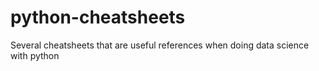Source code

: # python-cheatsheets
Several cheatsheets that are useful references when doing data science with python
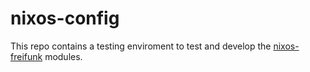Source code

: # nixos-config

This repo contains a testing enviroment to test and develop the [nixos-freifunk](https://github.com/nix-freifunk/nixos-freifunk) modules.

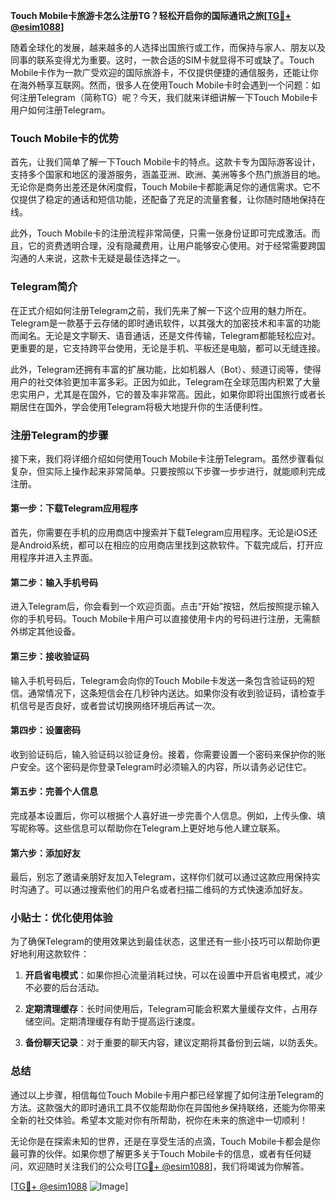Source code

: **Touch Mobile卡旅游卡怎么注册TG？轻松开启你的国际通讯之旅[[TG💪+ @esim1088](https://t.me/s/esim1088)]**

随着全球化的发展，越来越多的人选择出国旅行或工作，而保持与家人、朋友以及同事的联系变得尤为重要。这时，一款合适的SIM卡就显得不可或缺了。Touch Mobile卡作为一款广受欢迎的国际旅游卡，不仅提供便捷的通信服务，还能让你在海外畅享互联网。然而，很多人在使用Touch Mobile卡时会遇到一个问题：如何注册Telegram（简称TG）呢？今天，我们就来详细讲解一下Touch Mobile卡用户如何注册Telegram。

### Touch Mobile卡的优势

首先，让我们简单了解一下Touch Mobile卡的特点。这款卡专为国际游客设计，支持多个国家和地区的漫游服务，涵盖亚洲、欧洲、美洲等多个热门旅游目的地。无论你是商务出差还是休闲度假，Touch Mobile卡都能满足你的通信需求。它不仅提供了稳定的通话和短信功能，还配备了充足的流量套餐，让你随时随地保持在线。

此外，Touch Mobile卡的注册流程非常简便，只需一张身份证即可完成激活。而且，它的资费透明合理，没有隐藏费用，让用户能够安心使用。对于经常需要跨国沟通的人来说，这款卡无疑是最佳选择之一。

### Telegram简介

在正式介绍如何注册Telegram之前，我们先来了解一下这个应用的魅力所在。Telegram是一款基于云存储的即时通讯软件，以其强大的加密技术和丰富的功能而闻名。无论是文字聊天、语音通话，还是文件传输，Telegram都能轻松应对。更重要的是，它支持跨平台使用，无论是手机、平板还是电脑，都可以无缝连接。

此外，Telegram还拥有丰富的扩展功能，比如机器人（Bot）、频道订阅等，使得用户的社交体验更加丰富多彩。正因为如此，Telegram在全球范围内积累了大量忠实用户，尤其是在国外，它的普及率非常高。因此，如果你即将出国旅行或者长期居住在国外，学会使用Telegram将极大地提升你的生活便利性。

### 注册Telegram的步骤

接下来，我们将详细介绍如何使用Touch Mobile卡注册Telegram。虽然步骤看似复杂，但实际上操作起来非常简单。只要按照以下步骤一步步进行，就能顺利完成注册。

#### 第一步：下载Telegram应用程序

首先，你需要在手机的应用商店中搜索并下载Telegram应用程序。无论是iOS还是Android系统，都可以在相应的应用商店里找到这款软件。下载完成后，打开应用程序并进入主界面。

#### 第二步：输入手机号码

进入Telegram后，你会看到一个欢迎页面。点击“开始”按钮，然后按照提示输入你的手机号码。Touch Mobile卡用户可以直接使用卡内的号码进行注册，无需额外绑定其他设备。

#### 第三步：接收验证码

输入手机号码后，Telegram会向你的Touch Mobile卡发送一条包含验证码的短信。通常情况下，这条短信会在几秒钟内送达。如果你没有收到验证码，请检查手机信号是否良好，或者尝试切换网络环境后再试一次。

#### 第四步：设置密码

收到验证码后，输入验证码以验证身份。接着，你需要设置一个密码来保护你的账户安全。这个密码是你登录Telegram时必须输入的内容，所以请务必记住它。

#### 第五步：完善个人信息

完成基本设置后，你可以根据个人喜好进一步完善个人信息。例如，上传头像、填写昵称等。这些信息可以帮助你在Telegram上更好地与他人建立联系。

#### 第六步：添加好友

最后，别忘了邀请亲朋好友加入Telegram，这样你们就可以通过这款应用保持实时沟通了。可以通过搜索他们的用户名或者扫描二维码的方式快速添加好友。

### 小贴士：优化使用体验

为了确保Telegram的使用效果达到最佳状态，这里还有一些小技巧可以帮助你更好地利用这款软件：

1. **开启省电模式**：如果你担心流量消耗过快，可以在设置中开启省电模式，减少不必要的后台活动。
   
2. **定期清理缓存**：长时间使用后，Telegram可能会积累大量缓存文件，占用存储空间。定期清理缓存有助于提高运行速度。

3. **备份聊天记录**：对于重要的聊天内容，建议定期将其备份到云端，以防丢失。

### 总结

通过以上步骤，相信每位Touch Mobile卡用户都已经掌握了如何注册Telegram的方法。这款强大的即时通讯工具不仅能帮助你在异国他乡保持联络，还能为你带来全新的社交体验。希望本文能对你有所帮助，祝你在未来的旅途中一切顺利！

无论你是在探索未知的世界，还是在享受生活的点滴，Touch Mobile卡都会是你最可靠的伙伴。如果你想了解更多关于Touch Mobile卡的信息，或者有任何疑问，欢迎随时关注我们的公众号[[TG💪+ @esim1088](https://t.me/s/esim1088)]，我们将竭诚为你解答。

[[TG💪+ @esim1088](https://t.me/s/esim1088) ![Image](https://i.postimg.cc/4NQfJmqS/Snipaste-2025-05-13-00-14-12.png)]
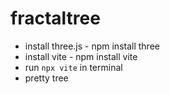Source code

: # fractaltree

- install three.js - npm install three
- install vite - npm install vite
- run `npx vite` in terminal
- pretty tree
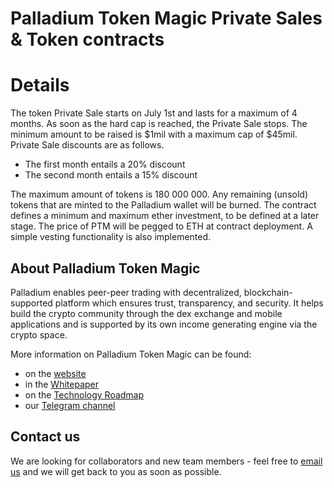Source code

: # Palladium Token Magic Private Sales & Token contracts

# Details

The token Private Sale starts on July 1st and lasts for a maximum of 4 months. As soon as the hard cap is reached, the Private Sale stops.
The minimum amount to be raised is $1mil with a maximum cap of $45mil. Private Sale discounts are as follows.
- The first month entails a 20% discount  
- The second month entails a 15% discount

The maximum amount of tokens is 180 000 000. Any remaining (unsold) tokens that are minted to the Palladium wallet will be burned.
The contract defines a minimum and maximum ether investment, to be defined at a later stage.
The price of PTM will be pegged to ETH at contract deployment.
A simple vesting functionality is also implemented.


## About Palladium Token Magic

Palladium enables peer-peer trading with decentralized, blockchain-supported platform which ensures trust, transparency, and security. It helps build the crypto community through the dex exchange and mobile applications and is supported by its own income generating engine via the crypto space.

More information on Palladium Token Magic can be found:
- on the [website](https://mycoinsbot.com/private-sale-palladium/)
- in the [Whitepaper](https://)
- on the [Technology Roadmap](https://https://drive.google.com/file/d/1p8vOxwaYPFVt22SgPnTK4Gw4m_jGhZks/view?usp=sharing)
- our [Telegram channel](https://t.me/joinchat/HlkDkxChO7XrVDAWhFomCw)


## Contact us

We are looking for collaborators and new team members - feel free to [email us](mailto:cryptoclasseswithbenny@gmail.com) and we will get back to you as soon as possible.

━━━━━━━━━━

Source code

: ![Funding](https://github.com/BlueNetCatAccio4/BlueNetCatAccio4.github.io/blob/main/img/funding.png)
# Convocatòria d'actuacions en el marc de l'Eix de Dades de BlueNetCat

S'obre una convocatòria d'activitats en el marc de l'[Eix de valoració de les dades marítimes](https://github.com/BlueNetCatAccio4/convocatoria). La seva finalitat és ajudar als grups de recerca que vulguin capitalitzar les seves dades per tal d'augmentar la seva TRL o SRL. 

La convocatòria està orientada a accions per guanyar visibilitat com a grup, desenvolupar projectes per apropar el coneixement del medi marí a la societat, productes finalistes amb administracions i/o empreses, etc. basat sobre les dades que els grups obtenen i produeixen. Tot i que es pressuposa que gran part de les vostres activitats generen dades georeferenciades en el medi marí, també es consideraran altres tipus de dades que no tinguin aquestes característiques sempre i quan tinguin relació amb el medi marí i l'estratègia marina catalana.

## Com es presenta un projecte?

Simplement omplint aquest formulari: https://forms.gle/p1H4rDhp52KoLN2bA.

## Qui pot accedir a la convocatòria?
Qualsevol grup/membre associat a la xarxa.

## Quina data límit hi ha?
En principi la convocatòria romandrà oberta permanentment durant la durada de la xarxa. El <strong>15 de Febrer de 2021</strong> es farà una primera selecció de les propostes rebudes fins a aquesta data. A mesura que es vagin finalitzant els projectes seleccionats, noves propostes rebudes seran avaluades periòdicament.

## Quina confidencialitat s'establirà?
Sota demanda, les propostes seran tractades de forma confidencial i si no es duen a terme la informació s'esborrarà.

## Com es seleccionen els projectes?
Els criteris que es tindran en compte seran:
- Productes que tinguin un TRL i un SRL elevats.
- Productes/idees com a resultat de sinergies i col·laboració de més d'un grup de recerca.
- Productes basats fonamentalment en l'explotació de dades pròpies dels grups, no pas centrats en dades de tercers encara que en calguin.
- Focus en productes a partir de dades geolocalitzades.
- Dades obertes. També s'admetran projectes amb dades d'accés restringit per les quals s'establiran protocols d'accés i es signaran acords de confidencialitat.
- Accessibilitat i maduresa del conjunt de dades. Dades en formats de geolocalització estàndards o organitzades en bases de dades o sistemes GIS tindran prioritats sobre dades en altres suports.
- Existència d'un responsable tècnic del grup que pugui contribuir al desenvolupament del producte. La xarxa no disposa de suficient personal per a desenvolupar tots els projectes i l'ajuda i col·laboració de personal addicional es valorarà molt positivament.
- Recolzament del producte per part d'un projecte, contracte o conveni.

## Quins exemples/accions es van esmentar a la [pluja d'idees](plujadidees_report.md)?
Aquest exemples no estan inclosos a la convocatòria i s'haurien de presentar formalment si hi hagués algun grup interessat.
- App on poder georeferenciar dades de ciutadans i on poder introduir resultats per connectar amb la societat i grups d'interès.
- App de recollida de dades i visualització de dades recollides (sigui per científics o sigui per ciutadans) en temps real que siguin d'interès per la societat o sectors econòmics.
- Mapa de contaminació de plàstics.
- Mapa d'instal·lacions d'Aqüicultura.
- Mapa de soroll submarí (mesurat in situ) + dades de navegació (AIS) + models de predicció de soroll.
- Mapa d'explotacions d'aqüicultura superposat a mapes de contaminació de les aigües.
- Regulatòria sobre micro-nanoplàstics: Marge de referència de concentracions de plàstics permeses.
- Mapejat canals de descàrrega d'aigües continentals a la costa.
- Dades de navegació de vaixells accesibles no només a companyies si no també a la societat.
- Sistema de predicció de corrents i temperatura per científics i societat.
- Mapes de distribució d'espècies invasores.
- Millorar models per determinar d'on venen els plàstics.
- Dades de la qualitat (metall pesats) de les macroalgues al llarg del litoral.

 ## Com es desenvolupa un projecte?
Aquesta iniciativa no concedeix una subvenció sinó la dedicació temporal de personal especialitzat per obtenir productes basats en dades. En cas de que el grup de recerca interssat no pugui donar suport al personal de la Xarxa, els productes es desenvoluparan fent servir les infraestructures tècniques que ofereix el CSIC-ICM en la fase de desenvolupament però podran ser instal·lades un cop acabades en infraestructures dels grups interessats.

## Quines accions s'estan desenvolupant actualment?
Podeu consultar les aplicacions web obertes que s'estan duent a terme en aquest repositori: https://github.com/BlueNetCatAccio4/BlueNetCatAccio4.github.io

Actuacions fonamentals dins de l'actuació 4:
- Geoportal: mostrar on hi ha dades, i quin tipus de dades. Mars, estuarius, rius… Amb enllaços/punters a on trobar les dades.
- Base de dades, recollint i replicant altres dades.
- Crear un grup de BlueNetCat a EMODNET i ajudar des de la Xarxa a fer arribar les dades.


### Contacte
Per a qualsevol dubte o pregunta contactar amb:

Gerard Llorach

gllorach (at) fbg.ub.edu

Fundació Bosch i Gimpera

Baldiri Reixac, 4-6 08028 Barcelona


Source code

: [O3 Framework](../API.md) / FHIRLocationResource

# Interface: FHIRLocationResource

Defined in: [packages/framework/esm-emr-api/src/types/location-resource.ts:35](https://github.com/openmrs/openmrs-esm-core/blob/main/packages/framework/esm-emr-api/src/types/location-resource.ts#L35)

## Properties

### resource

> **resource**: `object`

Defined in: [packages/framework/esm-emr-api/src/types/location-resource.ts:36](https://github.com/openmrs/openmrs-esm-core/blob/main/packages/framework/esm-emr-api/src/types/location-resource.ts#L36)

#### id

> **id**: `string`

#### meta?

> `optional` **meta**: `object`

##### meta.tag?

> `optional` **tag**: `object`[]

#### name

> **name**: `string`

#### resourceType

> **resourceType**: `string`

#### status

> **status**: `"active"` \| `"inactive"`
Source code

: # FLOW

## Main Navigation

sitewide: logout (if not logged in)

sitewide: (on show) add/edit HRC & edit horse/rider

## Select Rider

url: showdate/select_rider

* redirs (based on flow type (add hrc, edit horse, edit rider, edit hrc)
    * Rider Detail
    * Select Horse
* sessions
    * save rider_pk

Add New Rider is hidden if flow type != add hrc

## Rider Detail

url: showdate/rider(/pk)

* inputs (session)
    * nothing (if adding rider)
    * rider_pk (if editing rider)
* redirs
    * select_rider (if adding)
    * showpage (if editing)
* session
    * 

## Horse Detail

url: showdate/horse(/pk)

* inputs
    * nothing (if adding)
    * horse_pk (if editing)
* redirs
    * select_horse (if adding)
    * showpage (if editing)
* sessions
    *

━━━━━━━━━━

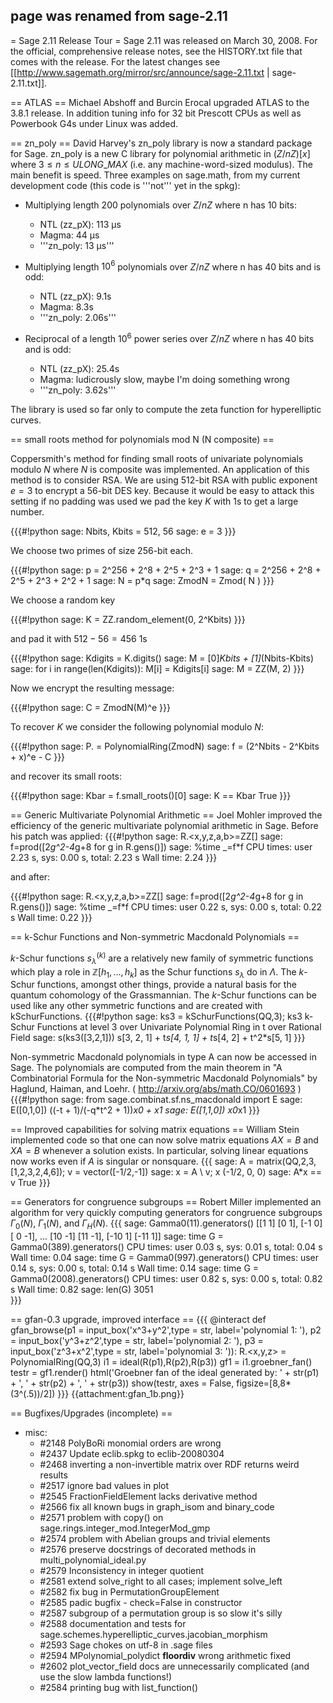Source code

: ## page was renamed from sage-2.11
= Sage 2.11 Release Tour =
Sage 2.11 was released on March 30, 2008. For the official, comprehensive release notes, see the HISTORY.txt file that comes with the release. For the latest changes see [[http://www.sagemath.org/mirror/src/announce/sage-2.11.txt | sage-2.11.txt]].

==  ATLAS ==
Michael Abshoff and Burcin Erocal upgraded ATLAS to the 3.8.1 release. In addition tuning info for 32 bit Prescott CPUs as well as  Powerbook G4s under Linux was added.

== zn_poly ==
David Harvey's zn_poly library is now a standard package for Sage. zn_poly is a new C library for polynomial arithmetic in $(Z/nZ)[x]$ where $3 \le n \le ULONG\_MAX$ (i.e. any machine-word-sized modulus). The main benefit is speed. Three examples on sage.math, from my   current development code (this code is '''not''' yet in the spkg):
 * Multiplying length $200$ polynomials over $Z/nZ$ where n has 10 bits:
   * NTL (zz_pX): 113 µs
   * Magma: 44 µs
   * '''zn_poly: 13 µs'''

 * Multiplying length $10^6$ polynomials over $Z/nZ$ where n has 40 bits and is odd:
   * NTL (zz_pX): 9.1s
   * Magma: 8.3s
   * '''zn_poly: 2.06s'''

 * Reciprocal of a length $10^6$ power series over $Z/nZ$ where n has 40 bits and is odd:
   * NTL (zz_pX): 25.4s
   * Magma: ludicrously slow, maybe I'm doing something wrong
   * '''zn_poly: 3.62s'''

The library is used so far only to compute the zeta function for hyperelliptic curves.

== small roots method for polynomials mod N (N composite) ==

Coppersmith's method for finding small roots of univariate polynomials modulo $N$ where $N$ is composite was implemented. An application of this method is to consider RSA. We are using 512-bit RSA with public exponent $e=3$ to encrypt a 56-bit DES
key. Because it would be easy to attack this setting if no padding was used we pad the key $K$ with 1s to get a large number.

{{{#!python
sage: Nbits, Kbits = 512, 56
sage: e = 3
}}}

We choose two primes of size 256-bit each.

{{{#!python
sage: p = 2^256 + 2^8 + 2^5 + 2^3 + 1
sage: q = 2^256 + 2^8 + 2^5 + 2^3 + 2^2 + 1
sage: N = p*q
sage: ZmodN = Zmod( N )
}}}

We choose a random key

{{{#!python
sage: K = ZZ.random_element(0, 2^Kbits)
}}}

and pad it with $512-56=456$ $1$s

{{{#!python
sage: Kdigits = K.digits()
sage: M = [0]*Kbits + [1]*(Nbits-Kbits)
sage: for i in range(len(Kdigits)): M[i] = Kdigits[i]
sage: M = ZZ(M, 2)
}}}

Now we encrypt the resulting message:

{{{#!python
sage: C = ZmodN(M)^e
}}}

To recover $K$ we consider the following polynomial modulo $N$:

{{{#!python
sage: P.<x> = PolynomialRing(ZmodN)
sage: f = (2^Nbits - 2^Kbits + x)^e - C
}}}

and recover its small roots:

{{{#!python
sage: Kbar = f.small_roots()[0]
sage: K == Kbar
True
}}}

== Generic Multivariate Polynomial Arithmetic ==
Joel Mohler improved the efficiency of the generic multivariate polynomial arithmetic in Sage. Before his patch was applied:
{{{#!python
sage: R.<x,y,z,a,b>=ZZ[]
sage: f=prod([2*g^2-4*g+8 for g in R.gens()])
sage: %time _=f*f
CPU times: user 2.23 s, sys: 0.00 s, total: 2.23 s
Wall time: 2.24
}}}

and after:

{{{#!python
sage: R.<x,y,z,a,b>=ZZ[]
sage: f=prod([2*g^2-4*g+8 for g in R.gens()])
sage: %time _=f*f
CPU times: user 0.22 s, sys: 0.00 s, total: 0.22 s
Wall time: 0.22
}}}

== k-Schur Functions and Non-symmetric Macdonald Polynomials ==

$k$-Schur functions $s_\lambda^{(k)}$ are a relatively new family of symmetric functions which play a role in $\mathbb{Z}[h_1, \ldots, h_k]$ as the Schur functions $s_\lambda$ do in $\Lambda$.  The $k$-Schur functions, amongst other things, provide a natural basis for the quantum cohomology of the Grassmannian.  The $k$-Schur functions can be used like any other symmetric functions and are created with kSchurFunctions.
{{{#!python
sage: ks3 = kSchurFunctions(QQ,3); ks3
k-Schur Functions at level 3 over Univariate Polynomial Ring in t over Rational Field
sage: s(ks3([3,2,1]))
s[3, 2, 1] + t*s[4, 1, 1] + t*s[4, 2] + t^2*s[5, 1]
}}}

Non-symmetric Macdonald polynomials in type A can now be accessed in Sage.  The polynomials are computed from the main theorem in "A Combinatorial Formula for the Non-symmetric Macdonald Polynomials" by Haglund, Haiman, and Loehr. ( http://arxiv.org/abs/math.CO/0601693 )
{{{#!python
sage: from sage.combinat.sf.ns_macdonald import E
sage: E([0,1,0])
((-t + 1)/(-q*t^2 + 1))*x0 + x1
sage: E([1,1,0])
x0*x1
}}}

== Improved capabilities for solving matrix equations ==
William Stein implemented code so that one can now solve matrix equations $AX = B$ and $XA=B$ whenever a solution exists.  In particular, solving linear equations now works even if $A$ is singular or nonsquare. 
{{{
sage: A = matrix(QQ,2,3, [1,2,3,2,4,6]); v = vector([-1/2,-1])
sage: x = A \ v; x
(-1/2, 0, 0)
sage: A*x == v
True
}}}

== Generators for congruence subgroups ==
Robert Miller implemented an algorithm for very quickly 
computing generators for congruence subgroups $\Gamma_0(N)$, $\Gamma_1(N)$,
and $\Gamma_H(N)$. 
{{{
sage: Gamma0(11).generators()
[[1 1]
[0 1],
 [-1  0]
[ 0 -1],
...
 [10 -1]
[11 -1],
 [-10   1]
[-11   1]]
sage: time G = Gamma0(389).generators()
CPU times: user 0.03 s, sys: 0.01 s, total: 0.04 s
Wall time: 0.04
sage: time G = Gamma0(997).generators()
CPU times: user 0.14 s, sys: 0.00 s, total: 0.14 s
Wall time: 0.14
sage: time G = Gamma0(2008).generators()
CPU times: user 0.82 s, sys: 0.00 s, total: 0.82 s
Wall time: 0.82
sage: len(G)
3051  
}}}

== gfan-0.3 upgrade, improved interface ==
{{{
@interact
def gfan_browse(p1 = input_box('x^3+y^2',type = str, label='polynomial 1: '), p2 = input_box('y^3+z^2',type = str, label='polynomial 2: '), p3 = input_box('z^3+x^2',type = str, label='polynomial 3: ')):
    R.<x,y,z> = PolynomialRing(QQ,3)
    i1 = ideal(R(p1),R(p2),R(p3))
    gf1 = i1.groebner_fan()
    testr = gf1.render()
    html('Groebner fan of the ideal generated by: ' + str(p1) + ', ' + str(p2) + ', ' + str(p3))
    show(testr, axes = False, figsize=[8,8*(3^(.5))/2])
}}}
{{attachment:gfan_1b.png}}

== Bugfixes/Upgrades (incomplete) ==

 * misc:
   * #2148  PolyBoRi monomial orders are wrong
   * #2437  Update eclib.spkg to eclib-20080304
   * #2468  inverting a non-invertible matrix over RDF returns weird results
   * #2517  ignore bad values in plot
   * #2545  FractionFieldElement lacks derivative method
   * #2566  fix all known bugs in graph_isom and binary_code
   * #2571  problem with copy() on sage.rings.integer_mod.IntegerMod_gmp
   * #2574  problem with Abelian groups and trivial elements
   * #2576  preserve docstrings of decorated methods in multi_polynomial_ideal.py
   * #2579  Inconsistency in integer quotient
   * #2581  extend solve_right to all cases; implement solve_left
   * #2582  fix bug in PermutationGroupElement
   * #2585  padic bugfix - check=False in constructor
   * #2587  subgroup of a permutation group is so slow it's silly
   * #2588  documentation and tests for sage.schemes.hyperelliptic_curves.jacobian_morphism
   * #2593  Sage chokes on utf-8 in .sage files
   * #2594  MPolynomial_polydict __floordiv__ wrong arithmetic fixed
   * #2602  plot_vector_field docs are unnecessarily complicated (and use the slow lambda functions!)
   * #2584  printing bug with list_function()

━━━━━━━━━━

Work instructions: Of the lines in the data, report each one containing the string "False".

Final answer:
    show(testr, axes = False, figsize=[8,8*(3^(.5))/2])
   * #2585  padic bugfix - check=False in constructor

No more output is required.